The terms "blood plasma" or "plasma" refer to the liquid part of the blood and lymphatic fluid, which makes up about half of the volume of blood (e.g. about 50 to about 60 vol.-%). Plasma is devoid of cells, and unlike serum, has not clotted. So it contains all coagulation factors, in particular fibrinogen. It is a clear yellowish liquid comprising about 90 to about 95 vol.-% water.
The term "blood serum" or "serum" refers to the clear liquid that separates from blood when it is allowed to clot completely, and is therefore blood plasma from which in particular fibrinogen has been removed during clotting. Like plasma, serum is light yellow in color.

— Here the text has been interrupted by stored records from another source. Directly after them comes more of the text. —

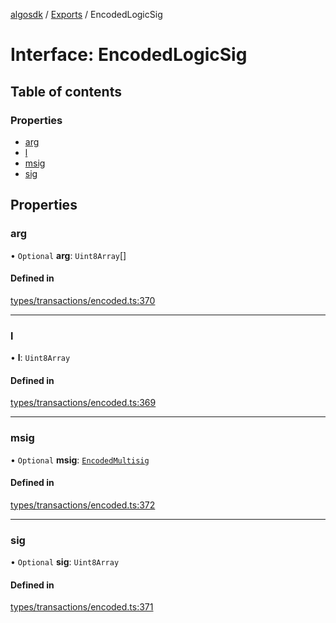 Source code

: [algosdk](../README.md) / [Exports](../modules.md) / EncodedLogicSig

# Interface: EncodedLogicSig

## Table of contents

### Properties

- [arg](EncodedLogicSig.md#arg)
- [l](EncodedLogicSig.md#l)
- [msig](EncodedLogicSig.md#msig)
- [sig](EncodedLogicSig.md#sig)

## Properties

### arg

• `Optional` **arg**: `Uint8Array`[]

#### Defined in

[types/transactions/encoded.ts:370](https://github.com/algorand/js-algorand-sdk/blob/13a5d73/src/types/transactions/encoded.ts#L370)

___

### l

• **l**: `Uint8Array`

#### Defined in

[types/transactions/encoded.ts:369](https://github.com/algorand/js-algorand-sdk/blob/13a5d73/src/types/transactions/encoded.ts#L369)

___

### msig

• `Optional` **msig**: [`EncodedMultisig`](EncodedMultisig.md)

#### Defined in

[types/transactions/encoded.ts:372](https://github.com/algorand/js-algorand-sdk/blob/13a5d73/src/types/transactions/encoded.ts#L372)

___

### sig

• `Optional` **sig**: `Uint8Array`

#### Defined in

[types/transactions/encoded.ts:371](https://github.com/algorand/js-algorand-sdk/blob/13a5d73/src/types/transactions/encoded.ts#L371)

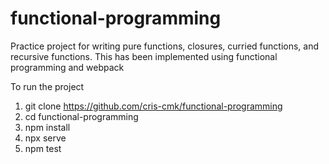 # functional-programming
Practice project for writing pure functions, closures, curried functions, and recursive functions.
This has been implemented using functional programming and webpack

To run the  project 
1.  git clone https://github.com/cris-cmk/functional-programming
2.  cd functional-programming
3.  npm install
4.  npx serve
5.  npm test

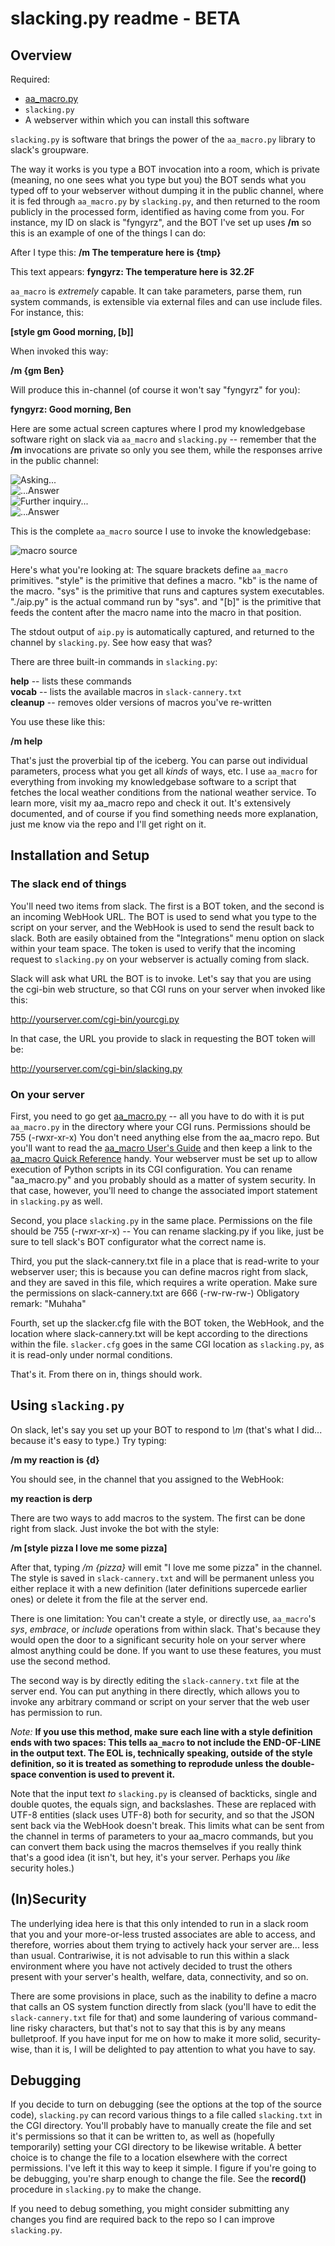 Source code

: # slacking.py readme - BETA

## Overview

Required:

* [aa\_macro.py](https://github.com/fyngyrz/aa_macro)
* `slacking.py`
* A webserver within which you can install this software

`slacking.py` is software that brings the power of the `aa_macro.py`
library to slack's groupware.

The way it works is you type a BOT invocation into a room, which is
private \(meaning, no one sees what you type but you\) the BOT sends what
you typed off to your webserver without dumping it in the public
channel, where it is fed through `aa_macro.py` by `slacking.py`, and then
returned to the room publicly in the processed form, identified as
having come from you. For instance, my ID on slack is "fyngyrz", and the
BOT I've set up uses **/m** so this is an example of one of the things I can do:

After I type this: **/m The temperature here is {tmp}**

This text appears: **fyngyrz: The temperature here is 32.2F**

`aa_macro` is _extremely_ capable. It can take parameters, parse them,
run system commands, is extensible via external files and can use
include files. For instance, this:

**[style gm Good morning, [b]]**

When invoked this way:

**/m {gm Ben}**

Will produce this in-channel \(of course it won't say "fyngyrz" for you\):

**fyngyrz: Good morning, Ben**

Here are some actual screen captures where I prod my knowledgebase
software right on slack via `aa_macro` and `slacking.py` -- remember
that the **/m** invocations are private so only you see them, while the
responses arrive in the public channel:

![Asking...](http://fyngyrz.com/images/d1.png)  
![...Answer](http://fyngyrz.com/images/d2.png)  
![Further inquiry...](http://fyngyrz.com/images/d3.png)  
![...Answer](http://fyngyrz.com/images/d4.png)  

This is the complete `aa_macro` source I use to invoke the knowledgebase:

![macro source](http://fyngyrz.com/images/d5.png)  

Here's what you're looking at: The square brackets define `aa_macro`
primitives. "style" is the primitive that defines a macro. "kb" is the
name of the macro. "sys" is the primitive that runs and captures system
executables. "./aip.py" is the actual command run by "sys". and "[b]" is
the primitive that feeds the content after the macro name into the macro
in that position.

The stdout output of `aip.py` is automatically captured, and returned to
the channel by `slacking.py`. See how easy that was?

There are three built-in commands in `slacking.py`:

**help** -- lists these commands  
**vocab** -- lists the available macros in `slack-cannery.txt`  
**cleanup** -- removes older versions of macros you've re-written  

You use these like this:

**/m help**

That's just the proverbial tip of the iceberg. You can parse out
individual parameters, process what you get all *kinds* of ways, etc. I
use `aa_macro` for everything from invoking my knowledgebase software to
a script that fetches the local weather conditions from the national
weather service. To learn more, visit my aa_macro repo and check it out.
It's extensively documented, and of course if you find something needs
more explanation, just me know via the repo and I'll get right on it.

## Installation and Setup

### The slack end of things

You'll need two items from slack. The first is a BOT token, and the
second is an incoming WebHook URL. The BOT is used to send what you type
to the script on your server, and the WebHook is used to send the result
back to slack. Both are easily obtained from the "Integrations" menu
option on slack within your team space. The token is used to verify that
the incoming request to `slacking.py` on your webserver is actually
coming from slack.

Slack will ask what URL the BOT is to invoke. Let's say that you are
using the cgi-bin web structure, so that CGI runs on your server when
invoked like this:

http://yourserver.com/cgi-bin/yourcgi.py

In that case, the URL you provide to slack in requesting the BOT token
will be:

http://yourserver.com/cgi-bin/slacking.py

### On your server

First, you need to go get [aa_macro.py](https://github.com/fyngyrz/aa_macro) -- all
you have to do with it is put `aa_macro.py` in the directory where your
CGI runs. Permissions should be 755 \(-rwxr-xr-x\)
You don't need anything else from the aa\_macro repo. But you'll want to read the
[aa_macro User's Guide](https://github.com/fyngyrz/aa_macro/blob/master/users-guide.md)
and then keep a link to the
[aa_macro Quick Reference](https://github.com/fyngyrz/aa_macro/blob/master/quickref.md)
handy. Your webserver must be set up to allow execution of Python scripts in its CGI
configuration. You can rename "aa\_macro.py" and you probably should as a matter of
system security. In that case, however, you'll need to change the associated import
statement in `slacking.py` as well.

Second, you place `slacking.py` in the same place. Permissions on the 
file should be 755 \(-rwxr-xr-x\) -- You can rename slacking.py if you
like, just be sure to tell slack's BOT configurator what the correct
name is.

Third, you put the slack-cannery.txt file in a place that is read-write
to your webserver user; this is because you can define macros right from
slack, and they are saved in this file, which requires a write
operation. Make sure the permissions on slack-cannery.txt are 666
\(-rw-rw-rw-\) Obligatory remark: "Muhaha"

Fourth, set up the slacker.cfg file with the BOT token, the WebHook, and
the location where slack-cannery.txt will be kept according to the
directions within the file. `slacker.cfg` goes in the same CGI location
as `slacking.py`, as it is read-only under normal conditions.

That's it. From there on in, things should work.

## Using `slacking.py`

On slack, let's say you set up your BOT to respond to *\m*
\(that's what I did... because it's easy to type.\) Try
typing:

**/m my reaction is {d}**

You should see, in the channel that you assigned to the
WebHook:

**my reaction is derp**

There are two ways to add macros to the system. The first can
be done right from slack. Just invoke the bot with the style:

**/m [style pizza I love me some pizza]**

After that, typing */m {pizza}* will emit "I love me some pizza"
in the channel. The style is saved in `slack-cannery.txt` and will
be permanent unless you either replace it with a new definition
\(later definitions supercede earlier ones\) or delete it from the
file at the server end.

There is one limitation: You can't create a style, or directly use,
`aa_macro`'s *sys*, *embrace*, or *include* operations from within
slack. That's because they would open the door to a significant
security hole on your server where almost anything could be done.
If you want to use these features, you must use the second method.

The second way is by directly editing the `slack-cannery.txt` file at
the server end. You can put anything in there directly, which allows you
to invoke any arbitrary command or script on your server that the web
user has permission to run.

_Note:_ **If you use this method, make sure each line with a style
definition ends with two spaces: This tells `aa_macro` to not include
the END-OF-LINE in the output text. The EOL is, technically speaking,
outside of the style definition, so it is treated as something to
reprodude unless the double-space convention is used to prevent it.**

Note that the input text _to_ `slacking.py` is cleansed of backticks,
single and double quotes, the equals sign, and backslashes. These are
replaced with UTF-8 entities \(slack uses UTF-8\) both for security, and
so that the JSON sent back via the WebHook doesn't break. This limits
what can be sent from the channel in terms of parameters to your
aa_macro commands, but you can convert them back using the macros
themselves if you really think that's a good idea \(it isn't, but hey,
it's your server. Perhaps you _like_ security holes.\)

## \(In\)Security

The underlying idea here is that this only intended to run in a slack
room that you and your more-or-less trusted associates are able to
access, and therefore, worries about them trying to actively hack your
server are... less than usual. Contrariwise, it is not advisable to run
this within a slack environment where you have not actively decided to
trust the others present with your server's health, welfare, data,
connectivity, and so on.

There are some provisions in place, such as the inability to define a
macro that calls an OS system function directly from slack \(you'll have
to edit the `slack-cannery.txt` file for that\) and some laundering of
various command-line risky characters, but that's not to say that this
is by any means bulletproof. If you have input for me on how to make it
more solid, security-wise, than it is, I will be delighted to pay
attention to what you have to say.

## Debugging

If you decide to turn on debugging \(see the options at the top of the
source code\), `slacking.py` can record various things to a file called
`slacking.txt` in the CGI directory. You'll probably have to manually
create the file and set it's permissions so that it can be written to,
as well as \(hopefully temporarily\) setting your CGI directory to be
likewise writable. A better choice is to change the file to a location
elsewhere with the correct permissions. I've left it this way to  keep
it simple. I figure if you're going to be debugging, you're sharp enough
to change the file. See the **record\(\)** procedure in `slacking.py` to
make the change.

If you need to debug something, you might consider submitting any
changes you find are required back to the repo so I can improve
`slacking.py`.
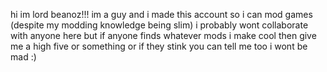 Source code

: hi im lord beanoz!!!
im a guy and i made this account so i can mod games (despite my modding knowledge being slim)
i probably wont collaborate with anyone here but if anyone finds whatever mods i make cool then give me a high five or something
or if they stink you can tell me too i wont be mad :)
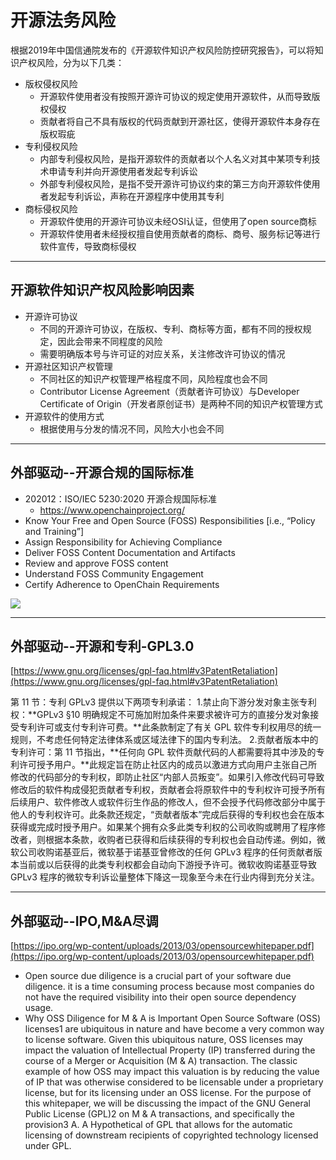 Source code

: # 开源法务风险

根据2019年中国信通院发布的《开源软件知识产权风险防控研究报告》，可以将知识产权风险，分为以下几类：

* 版权侵权风险
    * 开源软件使用者没有按照开源许可协议的规定使用开源软件，从而导致版权侵权
    * 贡献者将自己不具有版权的代码贡献到开源社区，使得开源软件本身存在版权瑕疵
* 专利侵权风险
    * 内部专利侵权风险，是指开源软件的贡献者以个人名义对其中某项专利技术申请专利并向开源使用者发起专利诉讼
    * 外部专利侵权风险，是指不受开源许可协议约束的第三方向开源软件使用者发起专利诉讼，声称在开源程序中使用其专利
* 商标侵权风险
    * 开源软件使用的开源许可协议未经OSI认证，但使用了open source商标
    * 开源软件使用者未经授权擅自使用贡献者的商标、商号、服务标记等进行软件宣传，导致商标侵权

---

## 开源软件知识产权风险影响因素

* 开源许可协议
    * 不同的开源许可协议，在版权、专利、商标等方面，都有不同的授权规定，因此会带来不同程度的风险
    * 需要明确版本号与许可证的对应关系，关注修改许可协议的情况
* 开源社区知识产权管理
    * 不同社区的知识产权管理严格程度不同，风险程度也会不同
    * Contributor License Agreement（贡献者许可协议）与Developer Certificate of Origin（开发者原创证书）是两种不同的知识产权管理方式
* 开源软件的使用方式
    * 根据使用与分发的情况不同，风险大小也会不同

---

## 外部驱动--开源合规的国际标准

* 202012：ISO/IEC 5230:2020 开源合规国际标准
    * https://www.openchainproject.org/
* Know Your Free and Open Source (FOSS) Responsibilities [i.e., “Policy and Training”]
* Assign Responsibility for Achieving Compliance
* Deliver FOSS Content Documentation and Artifacts
* Review and approve FOSS content
* Understand FOSS Community Engagement
* Certify Adherence to OpenChain Requirements

![](https://www.openchainproject.org/wp-content/uploads/sites/15/2019/10/openchain-hztl-color-01.svg)

---

## 外部驱动--开源和专利-GPL3.0

[https://www.gnu.org/licenses/gpl-faq.html#v3PatentRetaliation](https://www.gnu.org/licenses/gpl-faq.html#v3PatentRetaliation)

第 11 节：专利
GPLv3 提供以下两项专利承诺：
1.禁止向下游分发对象主张专利权：**GPLv3 §10 明确规定不可施加附加条件来要求被许可方的直接分发对象接受专利许可或支付专利许可费。**此条款制定了有关 GPL 软件专利权用尽的统一规则，不考虑任何特定法律体系或区域法律下的国内专利法。
2.贡献者版本中的专利许可：第 11 节指出，**任何向 GPL 软件贡献代码的人都需要将其中涉及的专利许可授予用户。**此规定旨在防止社区内的成员以激进方式向用户主张自己所修改的代码部分的专利权，即防止社区“内部人员叛变”。如果引入修改代码可导致修改后的软件构成侵犯贡献者专利权，贡献者会将原软件中的专利权许可授予所有后续用户、软件修改人或软件衍生作品的修改人，但不会授予代码修改部分中属于他人的专利权许可。此条款还规定，“贡献者版本”完成后获得的专利权也会在版本获得或完成时授予用户。如果某个拥有众多此类专利权的公司收购或聘用了程序修改者，则根据本条款，收购者已获得和后续获得的专利权也会自动传递。例如，微软公司收购诺基亚后，微软基于诺基亚曾修改的任何 GPLv3 程序的任何贡献者版本当前或以后获得的此类专利权都会自动向下游授予许可。微软收购诺基亚导致 GPLv3 程序的微软专利诉讼量整体下降这一现象至今未在行业内得到充分关注。

---

## 外部驱动--IPO,M&A尽调

[https://ipo.org/wp-content/uploads/2013/03/opensourcewhitepaper.pdf](https://ipo.org/wp-content/uploads/2013/03/opensourcewhitepaper.pdf)

* Open source due diligence is a crucial part of your software due diligence. it is a time consuming process because most companies do not have the required visibility into their open source dependency usage.
* Why OSS Diligence for M & A is Important Open Source Software (OSS) licenses1 are ubiquitous in nature and have become a very common way to license software. Given this ubiquitous nature, OSS licenses may impact the valuation of Intellectual Property (IP) transferred during the course of a Merger or Acquisition (M & A) transaction. The classic example of how OSS may impact this valuation is by reducing the value of IP that was otherwise considered to be licensable under a proprietary license, but for its licensing under an OSS license. For the purpose of this whitepaper, we will be discussing the impact of the GNU General Public License (GPL)2 on M & A transactions, and specifically the provision3 A. A Hypothetical of GPL that allows for the automatic licensing of downstream recipients of copyrighted technology licensed under GPL.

Molecular plasma / serum components can be classified into different groups including electrolytes, lipid metabolism substances, markers, e.g. for infections or tumors, enzymes, substrates, proteins and even pharmaceuticals and vitamins.
As used herein, the term "cell-free" describes a plasma / serum sample with no or substantially no cells (erythrocytes, leucocytes, thrombocytes) in its volume that is prepared by e.g. a centrifuge. A substantially cell-free or cell-free sample is needed for a subsequent plasma / serum analysis to prevent blocking of the analysis system and to prevent color falsification within "test stripes".
For the plasma analysis performed with the plasma, which is obtained by filtration or by pressing out liquid out of the filter medium, the following analytes may be chosen which comprise the relevant molecular groups. The reference concentration ranges of these chosen analytes for whole blood with heparin stabilization depend on the applied measurement technique. The following exemplary reference concentration ranges of these chosen analytes are obtained by the analysis device "Dimension" from Siemens.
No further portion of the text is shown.